The Center for Media and Public Affairs at George Mason University, where researchers have tracked network news content for two decades, found that ABC, NBC and CBS were tougher on Obama than on Republican John McCain during the first six weeks of the general-election campaign.

You read it right: tougher on the Democrat.

During the evening news, the majority of statements from reporters and anchors on all three networks are neutral, the center found. And when network news people ventured opinions in recent weeks, 28% of the statements were positive for Obama and 72% negative.

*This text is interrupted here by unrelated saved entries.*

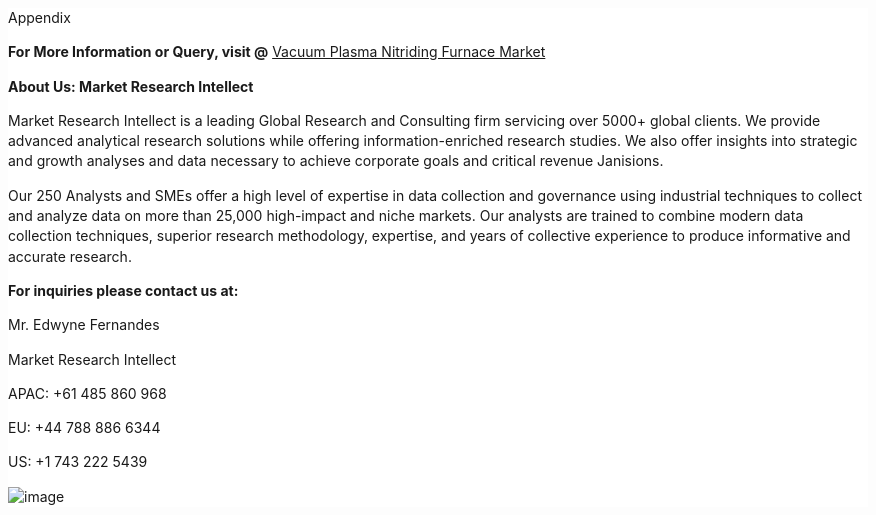 Appendix</span></em></p><p><span class="font-[700]"><strong>For More Information or Query, visit&nbsp;@</strong>&nbsp;</span><span class="font-[700]"><a href="https://www.marketresearchintellect.com/product/vacuum-plasma-nitriding-furnace-market/?utm_source=Linkedin&utm_medium=047" target="_blank" data-tracking-control-name="article-ssr-frontend-pulse_little-text-block" data-tracking-will-navigate="" data-test-link="">Vacuum Plasma Nitriding Furnace Market</a></span></p><p><strong><span class="font-[700]">About Us: Market Research Intellect</span></strong></p><p><span class="">Market Research Intellect is a leading Global Research and Consulting firm servicing over 5000+ global clients. We provide advanced analytical research solutions while offering information-enriched research studies.&nbsp;</span>We also offer insights into strategic and growth analyses and data necessary to achieve corporate goals and critical revenue Janisions.</p><p><span class="">Our 250 Analysts and SMEs offer a high level of expertise in data collection and governance using industrial techniques to collect and analyze data on more than 25,000 high-impact and niche markets. Our analysts are trained to combine modern data collection techniques, superior research methodology, expertise, and years of collective experience to produce informative and accurate research.</span></p><p><strong>For inquiries please contact us at:</strong></p><p>Mr. Edwyne Fernandes</p><p>Market Research Intellect</p><p>APAC: +61 485 860 968</p><p>EU: +44 788 886 6344</p><p>US: +1 743 222 5439</p>
![image](https://github.com/user-attachments/assets/9f172ee9-21fa-4f04-ba9e-f43208a42dc3)
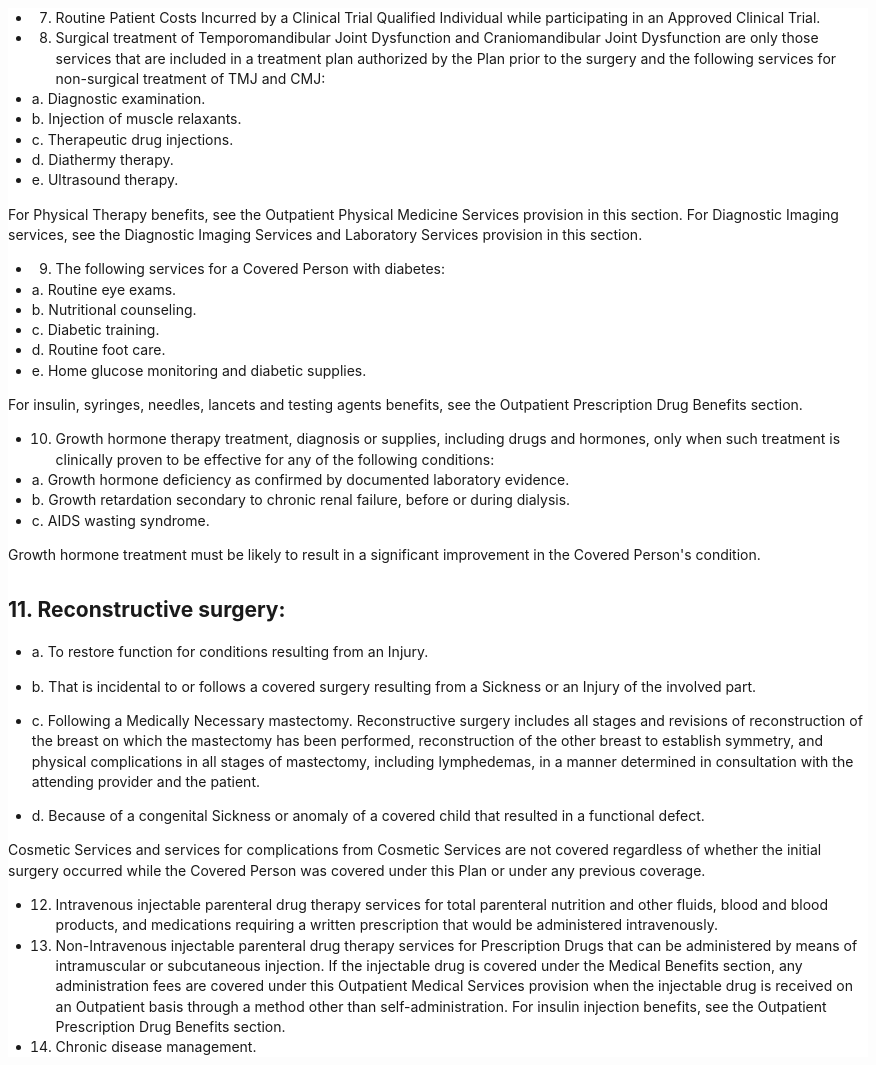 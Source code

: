 - 7. Routine Patient Costs Incurred by a Clinical Trial Qualified Individual while participating in an Approved Clinical Trial.
- 8. Surgical treatment of Temporomandibular Joint Dysfunction and Craniomandibular Joint Dysfunction are only those services that are included in a treatment plan authorized by the Plan prior to the surgery and the following services for non-surgical treatment of TMJ and CMJ:
- a. Diagnostic examination.
- b. Injection of muscle relaxants.
- c. Therapeutic drug injections.
- d. Diathermy therapy.
- e. Ultrasound therapy.

For Physical Therapy benefits, see the Outpatient Physical Medicine Services provision in this section. For Diagnostic Imaging services, see the Diagnostic Imaging Services and Laboratory Services provision in this section.

- 9. The following services for a Covered Person with diabetes:
- a. Routine eye exams.
- b. Nutritional counseling.
- c. Diabetic training.
- d. Routine foot care.
- e. Home glucose monitoring and diabetic supplies.

For insulin, syringes, needles, lancets and testing agents benefits, see the Outpatient Prescription Drug Benefits section.

- 10. Growth hormone therapy treatment, diagnosis or supplies, including drugs and hormones, only when such treatment is clinically proven to be effective for any of the following conditions:
- a. Growth hormone deficiency as confirmed by documented laboratory evidence.
- b. Growth retardation secondary to chronic renal failure, before or during dialysis.
- c. AIDS wasting syndrome.

Growth hormone treatment must be likely to result in a significant improvement in the Covered Person's condition.

## 11. Reconstructive surgery:

- a. To restore function for conditions resulting from an Injury.
- b. That is incidental to or follows a covered surgery resulting from a Sickness or an Injury of the involved part.
- c. Following a Medically Necessary mastectomy. Reconstructive surgery includes all stages and revisions of reconstruction of the breast on which the mastectomy has been performed, reconstruction of the other breast to establish symmetry, and physical complications in all stages of mastectomy, including lymphedemas, in a manner determined in consultation with the attending provider and the patient.

- d. Because of a congenital Sickness or anomaly of a covered child that resulted in a functional defect.

Cosmetic Services and services for complications from Cosmetic Services are not covered regardless of whether the initial surgery occurred while the Covered Person was covered under this Plan or under any previous coverage.

- 12. Intravenous injectable parenteral drug therapy services for total parenteral nutrition and other fluids, blood and blood products, and medications requiring a written prescription that would be administered intravenously.
- 13. Non-Intravenous injectable parenteral drug therapy services for Prescription Drugs that can be administered by means of intramuscular or subcutaneous injection. If the injectable drug is covered under the Medical Benefits section, any administration fees are covered under this Outpatient Medical Services provision when the injectable drug is received on an Outpatient basis through a method other than self-administration. For insulin injection benefits, see the Outpatient Prescription Drug Benefits section.
- 14. Chronic disease management.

Network reporting also tilted against McCain, but far less dramatically, with 43% of the statements positive and 57% negative, according to the Washington-based media center.
...
the center's director, Robert Lichter, who has won conservative hearts with several of his previous studies, told me the facts were the facts.

"This information should blow away this silly assumption that more coverage is always better coverage," he said.
...
the tracking applies a measure of analytical rigor to a field rife with seat-of-the-pants fulminations.
...
In 2006, conservative cable showmen Glenn Beck and Bill O'Reilly had Lichter, a onetime Fox News contributor, on their programs. They heralded his findings in the congressional midterm election: that the networks were giving far more positive coverage to the Democrats.

More proof of the liberal domination of the media, Beck and O'Reilly declared.

Now the same researchers have found something less palatable to those conspiracy theorists.

But don't expect cable talking heads to end their trashing of the networks.

Repeated assertions that the networks are in the tank for Democrats represent not only an article of faith on Fox, but a crucial piece of branding.


Weep for our Obamessiah. How they mistreat Him!